Tuesday, 31 March 2009
Robust Estimation of Mean Functions and Treatment Effects for Recurrent Events Under Event-Dependent Censoring and Termination
Tuesday, 24 March 2009
Estimating life expectancy in health and ill health by using a hidden Markov model
The main aim of the paper is to estimate life expectancies in the non-impaired and impaired states. As mortality will be highly dependent on age, non-homogeneous transition intensities are required. Rather than employ the standard approach of piecewise constant intensities, the authors instead include age as a log-linear time dependent covariate and assume that an individual observed at ages t and u, for t < u, has constant intensity Q(t) for the interval (t,u). This will clearly result in some degree of bias, particularly if observation times are widely spaced. Life expectancy is then calculated by assuming intensities are constant in 1 year intervals. As this is different from how the data were estimated, the bias may be further compounded.
Rudimentary goodness-of-fit is carried out by comparing estimated survival curves from the HMM with a Cox-regression performed directly on the survival data. It is worth noting that this approach could be problematic in certain circumstances because the HMM is not nested within the Cox-regression model, so there might be discrepancies between the curves even if the HMM is correctly specified.
Monday, 16 March 2009
Nonparametric estimation in an "illness-death" model when the transition times are interval-censored and one transition is not observed.
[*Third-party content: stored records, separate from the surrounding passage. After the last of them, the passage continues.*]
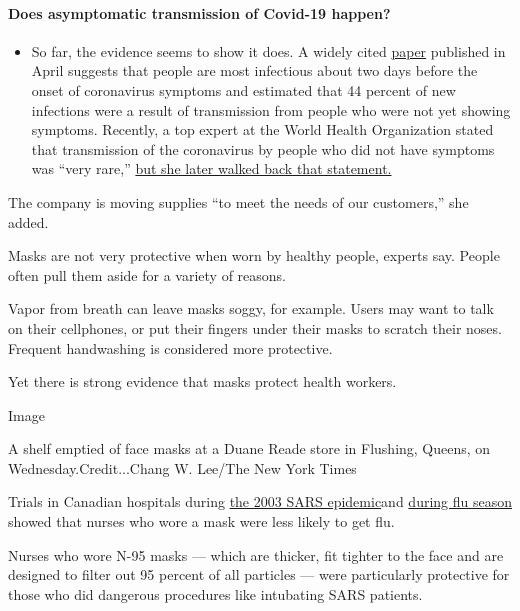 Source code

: \begin{itemize}
{  \paragraph{Does asymptomatic transmission of Covid-19
  happen?}\label{does-asymptomatic-transmission-of-covid-19-happen}}

  \begin{itemize}
  \tightlist
  \item
    So far, the evidence seems to show it does. A widely cited
    \href{https://www.nature.com/articles/s41591-020-0869-5}{paper}
    published in April suggests that people are most infectious about
    two days before the onset of coronavirus symptoms and estimated that
    44 percent of new infections were a result of transmission from
    people who were not yet showing symptoms. Recently, a top expert at
    the World Health Organization stated that transmission of the
    coronavirus by people who did not have symptoms was ``very rare,''
    \href{https://www.nytimes3xbfgragh.onion/2020/06/09/world/coronavirus-updates.html?action=click\&pgtype=Article\&state=default\&region=MAIN_CONTENT_3\&context=storylines_faq\#link-1f302e21}{but
    she later walked back that statement.}
  \end{itemize}
\end{itemize}

The company is moving supplies ``to meet the needs of our customers,''
she added.

Masks are not very protective when worn by healthy people, experts say.
People often pull them aside for a variety of reasons.

Vapor from breath can leave masks soggy, for example. Users may want to
talk on their cellphones, or put their fingers under their masks to
scratch their noses. Frequent handwashing is considered more protective.

Yet there is strong evidence that masks protect health workers.

Image

A shelf emptied of face masks at a Duane Reade store in Flushing,
Queens, on Wednesday.Credit...Chang W. Lee/The New York Times

Trials in Canadian hospitals during
\href{https://www.ncbi.nlm.nih.gov/pmc/articles/PMC3322898/}{the 2003
SARS epidemic}and
\href{https://jamanetwork.com/journals/jama/fullarticle/184819}{during
flu season} showed that nurses who wore a mask were less likely to get
flu.

Nurses who wore N-95 masks --- which are thicker, fit tighter to the
face and are designed to filter out 95 percent of all particles --- were
particularly protective for those who did dangerous procedures like
intubating SARS patients.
Frydman, Gerds, Groen and Keiding have a paper available as a research report from the Department of Biostatistics, Copenhagen. The paper develops previous work on the non-parametric estimation of interval-censored multi-state data. Here the data in question follow a progressive three-state "illness-death" model but the ill to death transition is never observed. This is because the data arise from clinical observation and the trial ceases if a patient is observed to be in the illness state. Such an observation scheme has strong similarities with data considered by Duffy et al relating to breast cancer screening where a three-stage unidirectional model was assumed and the intermediate state was pre-clinical detectable breast cancer. No data on pre-clinical to clinical breast cancer transitions were available as interest was in the natural progression of the disease. Duffy et al analysed the data parametrically, assuming a time homogeneous Markov model. In contrast Frydman et al fit a non-homogeneous Markov model non-parametrically. Since all transitions are interval censored, they model the process in discrete time.
Update: A paper broadly based upon the research report has now been published in Biometrical Journal. The supplementary materials also includes R code to implement the proposed algorithm.